• [AIM OF THE EXERCISE]: Go through the records below and show every line with the string "회원가입을".

----- MATERIAL PROVIDED -----

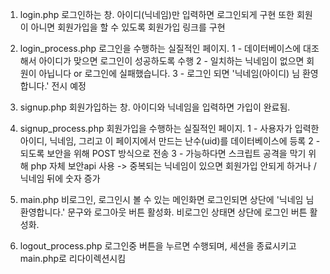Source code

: 1. login.php
    로그인하는 창. 아이디(닉네임)만 입력하면 로그인되게 구현
    또한 회원이 아니면 회원가입을 할 수 있도록 회원가입 링크를 구현

2. login_process.php
    로그인을 수행하는 실질적인 페이지.
    1 - 데이터베이스에 대조해서 아이디가 맞으면 로그인이 성공하도록 수행
    2 - 일치하는 닉네임이 없으면 회원이 아닙니다 or 로그인에 실패했습니다.
    3 - 로그인 되면 '닉네임(아이디) 님 환영합니다.' 전시 예정

3. signup.php
    회원가입하는 창. 아이디와 닉네임을 입력하면 가입이 완료됨.

4. signup_process.php
    회원가입을 수행하는 실질적인 페이지.
    1 - 사용자가 입력한 아이디, 닉네임, 그리고 이 페이지에서 만드는 난수(uid)를 데이터베이스에 등록
    2 - 되도록 보안을 위해 POST 방식으로 전송
    3 - 가능하다면 스크립트 공격을 막기 위해 php 자체 보안api 사용
    -> 중복되는 닉네임이 있으면 회원가입 안되게 하거나 / 닉네임 뒤에 숫자 증가

5. main.php
    비로그인, 로그인시 볼 수 있는 메인화면
    로그인되면 상단에 '닉네임 님 환영합니다.' 문구와 로그아웃 버튼 활성화.
    비로그인 상태면 상단에 로그인 버튼 활성화.

6. logout_process.php
    로그인중 버튼을 누르면 수행되며, 세션을 종료시키고 main.php로 리다이렉션시킴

-----

• [RESPONSE FOR THIS EXERCISE]:
    또한 회원이 아니면 회원가입을 할 수 있도록 회원가입 링크를 구현
    회원가입을 수행하는 실질적인 페이지.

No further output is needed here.